Transactional Outbox Pattern

Transactional Outbox Pattern, Why? (part 1)





Background

In microservice and event driven architecture, transactional outbox pattern is crucial to maintain the state of data (or "aggregate" as per Domain Driven Design) in two or more persistent storages, especially when 2 Phase Commit is not available nor desired. You can read an excellent explanation of the pattern here. This article will be divided into two parts, part 1 will discuss why we need it, part 2 will discuss how we can implement it.

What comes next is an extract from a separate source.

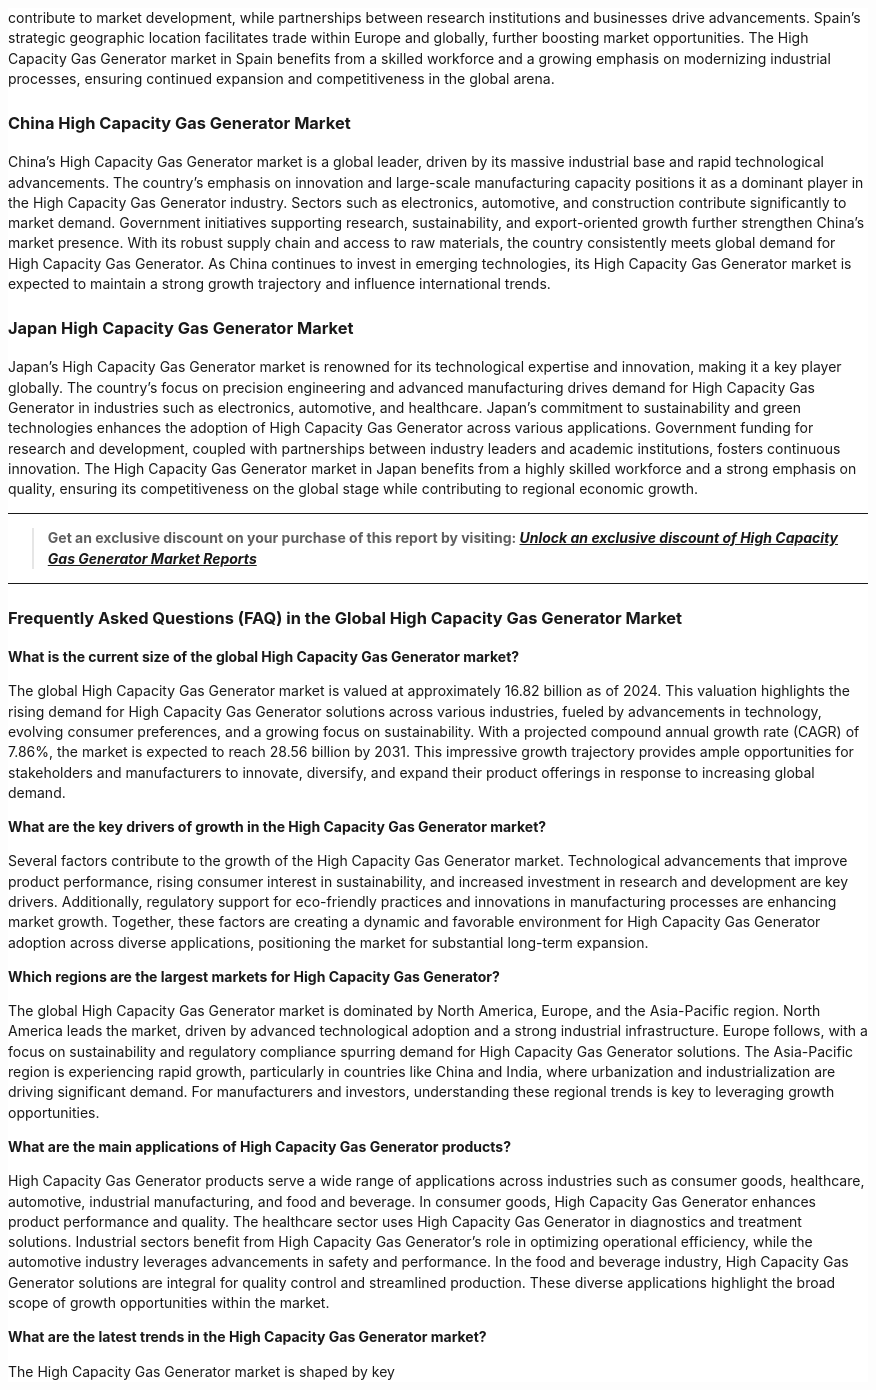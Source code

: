 contribute to market development, while partnerships between research institutions and businesses drive advancements. Spain&rsquo;s strategic geographic location facilitates trade within Europe and globally, further boosting market opportunities. The High Capacity Gas Generator market in Spain benefits from a skilled workforce and a growing emphasis on modernizing industrial processes, ensuring continued expansion and competitiveness in the global arena.</p><h3>China High Capacity Gas Generator Market</h3><p>China&rsquo;s High Capacity Gas Generator market is a global leader, driven by its massive industrial base and rapid technological advancements. The country&rsquo;s emphasis on innovation and large-scale manufacturing capacity positions it as a dominant player in the High Capacity Gas Generator industry. Sectors such as electronics, automotive, and construction contribute significantly to market demand. Government initiatives supporting research, sustainability, and export-oriented growth further strengthen China&rsquo;s market presence. With its robust supply chain and access to raw materials, the country consistently meets global demand for High Capacity Gas Generator. As China continues to invest in emerging technologies, its High Capacity Gas Generator market is expected to maintain a strong growth trajectory and influence international trends.</p><h3>Japan High Capacity Gas Generator Market</h3><p>Japan&rsquo;s High Capacity Gas Generator market is renowned for its technological expertise and innovation, making it a key player globally. The country&rsquo;s focus on precision engineering and advanced manufacturing drives demand for High Capacity Gas Generator in industries such as electronics, automotive, and healthcare. Japan&rsquo;s commitment to sustainability and green technologies enhances the adoption of High Capacity Gas Generator across various applications. Government funding for research and development, coupled with partnerships between industry leaders and academic institutions, fosters continuous innovation. The High Capacity Gas Generator market in Japan benefits from a highly skilled workforce and a strong emphasis on quality, ensuring its competitiveness on the global stage while contributing to regional economic growth.</p><hr /><blockquote><p><strong>Get an exclusive discount on your purchase of this report by visiting: <em><a href="://marketresearchpulse.com/ask-for-discount/139793?utm_source=Github&amp;utm_medium=028">Unlock an exclusive discount of High Capacity Gas Generator Market Reports</a></em>&nbsp;</strong></p></blockquote><hr /><h3>Frequently Asked Questions (FAQ) in the Global High Capacity Gas Generator Market</h3><p><strong>What is the current size of the global High Capacity Gas Generator market?</strong></p><p>The global High Capacity Gas Generator market is valued at approximately 16.82 billion as of 2024. This valuation highlights the rising demand for High Capacity Gas Generator solutions across various industries, fueled by advancements in technology, evolving consumer preferences, and a growing focus on sustainability. With a projected compound annual growth rate (CAGR) of 7.86%, the market is expected to reach 28.56 billion by 2031. This impressive growth trajectory provides ample opportunities for stakeholders and manufacturers to innovate, diversify, and expand their product offerings in response to increasing global demand.</p><p><strong>What are the key drivers of growth in the High Capacity Gas Generator market?</strong></p><p>Several factors contribute to the growth of the High Capacity Gas Generator market. Technological advancements that improve product performance, rising consumer interest in sustainability, and increased investment in research and development are key drivers. Additionally, regulatory support for eco-friendly practices and innovations in manufacturing processes are enhancing market growth. Together, these factors are creating a dynamic and favorable environment for High Capacity Gas Generator adoption across diverse applications, positioning the market for substantial long-term expansion.</p><p><strong>Which regions are the largest markets for High Capacity Gas Generator?</strong></p><p>The global High Capacity Gas Generator market is dominated by North America, Europe, and the Asia-Pacific region. North America leads the market, driven by advanced technological adoption and a strong industrial infrastructure. Europe follows, with a focus on sustainability and regulatory compliance spurring demand for High Capacity Gas Generator solutions. The Asia-Pacific region is experiencing rapid growth, particularly in countries like China and India, where urbanization and industrialization are driving significant demand. For manufacturers and investors, understanding these regional trends is key to leveraging growth opportunities.</p><p><strong>What are the main applications of High Capacity Gas Generator products?</strong></p><p>High Capacity Gas Generator products serve a wide range of applications across industries such as consumer goods, healthcare, automotive, industrial manufacturing, and food and beverage. In consumer goods, High Capacity Gas Generator enhances product performance and quality. The healthcare sector uses High Capacity Gas Generator in diagnostics and treatment solutions. Industrial sectors benefit from High Capacity Gas Generator&rsquo;s role in optimizing operational efficiency, while the automotive industry leverages advancements in safety and performance. In the food and beverage industry, High Capacity Gas Generator solutions are integral for quality control and streamlined production. These diverse applications highlight the broad scope of growth opportunities within the market.</p><p><strong>What are the latest trends in the High Capacity Gas Generator market?</strong></p><p>The High Capacity Gas Generator market is shaped by key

In my experience designing solutions with transaction outbox pattern, I have come across multiple similar questions challenging why do we have to do it in such a complex way, and why can't we just reverse the order, use try catch clause, database transaction, etc. Based on those frequent conversations, here is my attempt to explain why we can't solve the problem with ordering, try catch clause or transactions.

Suppose we have a system where we create a person record, which will be stored in postgresqlDB and published to a Kafka topic for other microservices to subscribe and act on it.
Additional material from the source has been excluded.